The last time I saw my father, it was a hot day in mid-July, just a month ago. He and my step-mother had driven six hours north to retrieve his car from me. The car he was supposed to get last October. I wanted it gone, this reminder of him. How do I explain ... there is much I have forgiven, but still so much I cannot yet forgive. The car was not a generous gift, but a loan with a million strings attached. Strings I have been trying to detach since I was ten.
But he came here, finally, and the day was spent sweating and squinting, charging the dead battery, replacing flat tires, making small talk. All talk is small with him, empty of meaning. He lacks the depth I always longed for him to have. He has always disappointed. Promises were meant to be broken, with him, gifts to burden, lies to soften the inevitable blow. He cannot be who I wanted him to be, who I dreamed he was in my childhood.

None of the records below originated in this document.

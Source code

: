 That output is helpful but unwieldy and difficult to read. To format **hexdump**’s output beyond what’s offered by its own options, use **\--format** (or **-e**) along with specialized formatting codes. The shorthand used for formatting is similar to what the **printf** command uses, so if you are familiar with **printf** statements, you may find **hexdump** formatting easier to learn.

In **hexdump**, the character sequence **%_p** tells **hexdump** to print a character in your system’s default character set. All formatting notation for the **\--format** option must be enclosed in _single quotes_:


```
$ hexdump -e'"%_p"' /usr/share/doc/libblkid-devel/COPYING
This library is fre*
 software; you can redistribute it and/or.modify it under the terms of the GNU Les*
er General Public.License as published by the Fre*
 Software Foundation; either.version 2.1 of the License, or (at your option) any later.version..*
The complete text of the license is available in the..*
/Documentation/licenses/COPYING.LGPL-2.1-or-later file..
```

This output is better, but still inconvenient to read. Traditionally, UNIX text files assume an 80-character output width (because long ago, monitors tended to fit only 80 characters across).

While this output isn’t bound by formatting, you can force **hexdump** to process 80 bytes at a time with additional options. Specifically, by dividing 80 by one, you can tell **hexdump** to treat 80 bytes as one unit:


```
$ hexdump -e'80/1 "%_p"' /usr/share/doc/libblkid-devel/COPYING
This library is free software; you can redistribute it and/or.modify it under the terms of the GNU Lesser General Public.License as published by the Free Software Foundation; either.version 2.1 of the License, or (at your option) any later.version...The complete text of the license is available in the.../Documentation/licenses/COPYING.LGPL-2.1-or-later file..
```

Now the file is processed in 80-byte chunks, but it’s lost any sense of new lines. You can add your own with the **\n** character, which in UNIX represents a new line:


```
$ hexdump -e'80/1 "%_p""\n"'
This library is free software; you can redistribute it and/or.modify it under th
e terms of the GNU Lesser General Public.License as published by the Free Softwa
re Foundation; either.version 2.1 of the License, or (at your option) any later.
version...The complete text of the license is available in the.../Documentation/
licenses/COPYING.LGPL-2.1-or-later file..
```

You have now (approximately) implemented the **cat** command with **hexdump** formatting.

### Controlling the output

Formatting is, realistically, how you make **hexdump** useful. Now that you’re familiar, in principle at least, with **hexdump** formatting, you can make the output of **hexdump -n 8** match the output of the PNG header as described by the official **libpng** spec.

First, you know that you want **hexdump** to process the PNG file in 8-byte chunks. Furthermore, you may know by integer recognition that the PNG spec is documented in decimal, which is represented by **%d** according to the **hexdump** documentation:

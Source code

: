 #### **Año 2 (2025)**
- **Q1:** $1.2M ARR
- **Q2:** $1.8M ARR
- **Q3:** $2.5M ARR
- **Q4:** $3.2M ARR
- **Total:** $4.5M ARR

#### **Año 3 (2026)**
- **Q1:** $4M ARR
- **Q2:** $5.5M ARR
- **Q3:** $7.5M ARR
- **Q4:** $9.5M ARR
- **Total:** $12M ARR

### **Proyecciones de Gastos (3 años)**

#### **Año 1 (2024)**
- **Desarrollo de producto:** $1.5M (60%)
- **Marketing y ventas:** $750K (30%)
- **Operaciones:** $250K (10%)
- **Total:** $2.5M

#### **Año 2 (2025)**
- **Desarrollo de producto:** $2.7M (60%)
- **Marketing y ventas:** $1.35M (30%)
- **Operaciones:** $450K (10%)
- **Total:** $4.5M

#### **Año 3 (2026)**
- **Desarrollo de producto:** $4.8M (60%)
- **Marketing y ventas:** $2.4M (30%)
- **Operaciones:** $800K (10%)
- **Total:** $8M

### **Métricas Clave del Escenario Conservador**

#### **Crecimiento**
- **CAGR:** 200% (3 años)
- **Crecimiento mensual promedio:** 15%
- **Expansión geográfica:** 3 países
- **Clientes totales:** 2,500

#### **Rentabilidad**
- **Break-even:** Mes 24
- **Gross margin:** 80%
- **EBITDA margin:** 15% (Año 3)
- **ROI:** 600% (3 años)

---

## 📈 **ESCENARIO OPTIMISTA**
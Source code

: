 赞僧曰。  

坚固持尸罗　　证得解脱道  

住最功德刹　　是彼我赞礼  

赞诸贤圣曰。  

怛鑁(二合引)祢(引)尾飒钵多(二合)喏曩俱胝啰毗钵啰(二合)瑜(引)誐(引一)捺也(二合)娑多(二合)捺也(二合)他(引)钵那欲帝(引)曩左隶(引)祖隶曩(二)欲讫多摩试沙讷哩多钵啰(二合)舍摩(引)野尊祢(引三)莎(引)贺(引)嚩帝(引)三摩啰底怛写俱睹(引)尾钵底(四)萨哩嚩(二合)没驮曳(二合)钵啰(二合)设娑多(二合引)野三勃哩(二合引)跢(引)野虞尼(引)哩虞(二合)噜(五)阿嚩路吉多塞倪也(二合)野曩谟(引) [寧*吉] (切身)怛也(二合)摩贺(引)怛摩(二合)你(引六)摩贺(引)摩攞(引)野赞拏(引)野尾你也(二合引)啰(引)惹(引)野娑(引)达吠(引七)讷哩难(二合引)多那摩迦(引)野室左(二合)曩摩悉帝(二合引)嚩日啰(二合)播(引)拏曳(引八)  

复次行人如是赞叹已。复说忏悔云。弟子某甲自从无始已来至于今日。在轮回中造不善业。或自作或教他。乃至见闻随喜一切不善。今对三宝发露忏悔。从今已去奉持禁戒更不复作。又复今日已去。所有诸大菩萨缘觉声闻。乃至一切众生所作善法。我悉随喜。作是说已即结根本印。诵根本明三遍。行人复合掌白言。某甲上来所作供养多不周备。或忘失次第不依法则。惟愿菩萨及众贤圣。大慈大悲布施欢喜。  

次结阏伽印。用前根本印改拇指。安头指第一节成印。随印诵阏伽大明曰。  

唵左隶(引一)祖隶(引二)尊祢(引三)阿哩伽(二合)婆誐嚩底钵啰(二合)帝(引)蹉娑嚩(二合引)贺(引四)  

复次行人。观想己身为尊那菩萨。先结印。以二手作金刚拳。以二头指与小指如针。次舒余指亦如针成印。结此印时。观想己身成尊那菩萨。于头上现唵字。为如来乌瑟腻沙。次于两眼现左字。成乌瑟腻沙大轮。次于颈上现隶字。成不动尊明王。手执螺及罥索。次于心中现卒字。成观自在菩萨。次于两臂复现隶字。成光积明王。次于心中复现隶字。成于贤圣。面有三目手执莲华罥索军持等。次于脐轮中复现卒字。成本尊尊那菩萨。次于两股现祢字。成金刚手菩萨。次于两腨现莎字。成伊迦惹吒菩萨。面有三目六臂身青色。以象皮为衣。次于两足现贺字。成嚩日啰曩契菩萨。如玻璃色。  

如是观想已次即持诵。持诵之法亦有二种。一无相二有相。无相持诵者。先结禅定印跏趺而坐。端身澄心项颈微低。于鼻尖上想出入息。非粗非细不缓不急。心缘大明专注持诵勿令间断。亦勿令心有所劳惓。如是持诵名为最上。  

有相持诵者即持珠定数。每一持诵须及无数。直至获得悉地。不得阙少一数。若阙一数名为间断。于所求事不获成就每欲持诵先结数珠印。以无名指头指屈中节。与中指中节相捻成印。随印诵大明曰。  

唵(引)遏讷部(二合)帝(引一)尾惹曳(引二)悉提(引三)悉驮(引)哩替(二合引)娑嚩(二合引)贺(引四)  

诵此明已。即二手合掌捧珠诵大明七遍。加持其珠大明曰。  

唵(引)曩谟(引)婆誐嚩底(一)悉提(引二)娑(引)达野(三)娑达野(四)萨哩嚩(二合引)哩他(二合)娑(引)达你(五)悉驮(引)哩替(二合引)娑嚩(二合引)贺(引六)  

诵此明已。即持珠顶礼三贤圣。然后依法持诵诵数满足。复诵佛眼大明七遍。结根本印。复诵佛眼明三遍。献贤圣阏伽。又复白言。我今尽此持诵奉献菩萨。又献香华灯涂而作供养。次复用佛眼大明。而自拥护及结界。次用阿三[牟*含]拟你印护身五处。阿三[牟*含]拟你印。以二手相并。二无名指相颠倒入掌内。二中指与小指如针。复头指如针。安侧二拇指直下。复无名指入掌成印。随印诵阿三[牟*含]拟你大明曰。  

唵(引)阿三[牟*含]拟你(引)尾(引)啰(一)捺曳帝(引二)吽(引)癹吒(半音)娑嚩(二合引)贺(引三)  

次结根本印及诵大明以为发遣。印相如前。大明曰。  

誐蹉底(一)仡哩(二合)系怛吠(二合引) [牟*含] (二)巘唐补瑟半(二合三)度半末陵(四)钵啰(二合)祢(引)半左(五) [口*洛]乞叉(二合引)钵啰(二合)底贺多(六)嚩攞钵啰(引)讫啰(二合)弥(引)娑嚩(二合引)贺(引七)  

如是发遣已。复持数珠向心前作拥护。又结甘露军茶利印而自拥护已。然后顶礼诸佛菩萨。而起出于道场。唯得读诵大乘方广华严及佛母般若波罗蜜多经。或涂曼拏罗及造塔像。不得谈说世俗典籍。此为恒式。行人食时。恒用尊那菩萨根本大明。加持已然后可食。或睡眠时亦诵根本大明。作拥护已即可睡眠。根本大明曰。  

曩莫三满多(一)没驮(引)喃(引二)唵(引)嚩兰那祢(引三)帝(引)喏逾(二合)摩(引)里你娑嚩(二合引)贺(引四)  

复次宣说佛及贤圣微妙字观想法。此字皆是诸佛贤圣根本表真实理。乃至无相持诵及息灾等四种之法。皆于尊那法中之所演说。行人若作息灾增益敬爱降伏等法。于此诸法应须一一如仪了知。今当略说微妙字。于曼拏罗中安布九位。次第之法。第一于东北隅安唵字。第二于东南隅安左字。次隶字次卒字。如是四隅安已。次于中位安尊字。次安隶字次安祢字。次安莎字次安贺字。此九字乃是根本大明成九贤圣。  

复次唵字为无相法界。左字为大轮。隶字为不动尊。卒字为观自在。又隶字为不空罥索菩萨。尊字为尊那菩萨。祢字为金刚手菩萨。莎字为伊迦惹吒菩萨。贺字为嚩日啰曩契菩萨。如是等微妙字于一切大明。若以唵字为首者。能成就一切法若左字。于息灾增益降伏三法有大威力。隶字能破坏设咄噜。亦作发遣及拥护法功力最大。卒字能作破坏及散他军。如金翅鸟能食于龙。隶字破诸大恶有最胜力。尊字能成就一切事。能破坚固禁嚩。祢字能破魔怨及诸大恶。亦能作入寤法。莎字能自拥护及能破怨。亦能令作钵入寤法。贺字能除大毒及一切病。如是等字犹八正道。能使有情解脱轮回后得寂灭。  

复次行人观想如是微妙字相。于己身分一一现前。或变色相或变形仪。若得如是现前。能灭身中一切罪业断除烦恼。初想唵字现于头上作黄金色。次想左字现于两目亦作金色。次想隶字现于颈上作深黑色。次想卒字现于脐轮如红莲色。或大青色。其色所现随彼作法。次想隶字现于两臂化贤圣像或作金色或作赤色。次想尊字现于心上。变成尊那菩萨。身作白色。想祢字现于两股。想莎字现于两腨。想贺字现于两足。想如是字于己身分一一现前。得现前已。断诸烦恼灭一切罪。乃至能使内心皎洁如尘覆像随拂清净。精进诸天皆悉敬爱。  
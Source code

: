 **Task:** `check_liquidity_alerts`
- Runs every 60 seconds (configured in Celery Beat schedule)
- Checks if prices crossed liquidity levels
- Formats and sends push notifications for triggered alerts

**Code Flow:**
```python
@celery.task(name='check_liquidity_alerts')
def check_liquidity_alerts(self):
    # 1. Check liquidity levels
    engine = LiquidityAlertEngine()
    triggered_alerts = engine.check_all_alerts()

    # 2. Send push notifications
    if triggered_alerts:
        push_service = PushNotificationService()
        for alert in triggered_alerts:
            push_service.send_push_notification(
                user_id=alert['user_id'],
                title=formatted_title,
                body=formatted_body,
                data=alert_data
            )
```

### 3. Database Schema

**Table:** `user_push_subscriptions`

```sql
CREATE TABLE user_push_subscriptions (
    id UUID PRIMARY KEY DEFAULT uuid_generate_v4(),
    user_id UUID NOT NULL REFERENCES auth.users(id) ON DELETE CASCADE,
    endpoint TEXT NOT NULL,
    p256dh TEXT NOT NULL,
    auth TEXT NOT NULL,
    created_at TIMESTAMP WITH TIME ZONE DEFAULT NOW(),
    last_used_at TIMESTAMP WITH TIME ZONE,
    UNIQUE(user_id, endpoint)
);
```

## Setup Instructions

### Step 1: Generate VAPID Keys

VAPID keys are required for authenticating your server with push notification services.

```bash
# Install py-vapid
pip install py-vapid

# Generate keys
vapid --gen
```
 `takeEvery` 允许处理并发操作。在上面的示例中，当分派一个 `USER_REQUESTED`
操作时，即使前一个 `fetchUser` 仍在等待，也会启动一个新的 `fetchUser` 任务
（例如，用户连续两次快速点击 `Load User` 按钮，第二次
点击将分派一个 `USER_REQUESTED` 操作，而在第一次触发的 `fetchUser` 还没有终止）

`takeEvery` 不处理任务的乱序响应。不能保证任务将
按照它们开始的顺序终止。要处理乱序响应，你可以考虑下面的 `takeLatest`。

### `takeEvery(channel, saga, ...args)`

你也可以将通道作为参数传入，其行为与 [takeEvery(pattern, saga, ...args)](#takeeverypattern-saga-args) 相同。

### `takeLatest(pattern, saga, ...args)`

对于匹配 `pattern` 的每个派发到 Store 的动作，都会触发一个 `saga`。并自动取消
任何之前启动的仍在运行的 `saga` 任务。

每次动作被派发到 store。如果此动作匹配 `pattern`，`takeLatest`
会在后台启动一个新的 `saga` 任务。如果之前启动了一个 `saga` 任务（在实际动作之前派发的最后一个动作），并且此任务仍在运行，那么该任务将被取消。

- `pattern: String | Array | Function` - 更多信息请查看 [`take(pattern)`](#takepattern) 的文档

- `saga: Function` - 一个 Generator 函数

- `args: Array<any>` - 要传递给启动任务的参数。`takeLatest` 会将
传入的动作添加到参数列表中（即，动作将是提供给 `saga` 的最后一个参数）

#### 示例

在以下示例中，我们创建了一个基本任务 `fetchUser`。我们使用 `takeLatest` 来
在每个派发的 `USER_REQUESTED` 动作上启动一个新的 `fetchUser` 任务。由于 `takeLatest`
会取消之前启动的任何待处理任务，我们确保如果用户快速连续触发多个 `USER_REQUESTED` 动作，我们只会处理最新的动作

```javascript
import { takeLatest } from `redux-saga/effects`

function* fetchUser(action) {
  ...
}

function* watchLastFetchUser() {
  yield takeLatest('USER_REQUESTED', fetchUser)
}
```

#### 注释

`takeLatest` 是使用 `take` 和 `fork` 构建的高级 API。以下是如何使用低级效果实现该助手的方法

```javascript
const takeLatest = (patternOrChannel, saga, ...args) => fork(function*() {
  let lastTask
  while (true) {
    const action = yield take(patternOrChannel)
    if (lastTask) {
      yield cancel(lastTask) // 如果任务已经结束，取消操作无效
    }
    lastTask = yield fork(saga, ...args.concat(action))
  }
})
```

He was once my hero; now he is always the villain, and I am angry for still loving him, for still secretly needing him to care. So angry that I avoid his phone calls, keep visits to a minimum, and call him by his first name behind his back. So angry and yet so sad. In this disappointment lives a little girl who just wanted to be good enough to be loved.
This trip was no different than the others before it. Every time I find, upon reflection, that I still dream he will change and he will love me for who I am... a lesson I have not learned myself. Maybe what I am really waiting for is the day that I stop waiting for him to change and learn to love him despite his imperfections, and maybe that will be enough.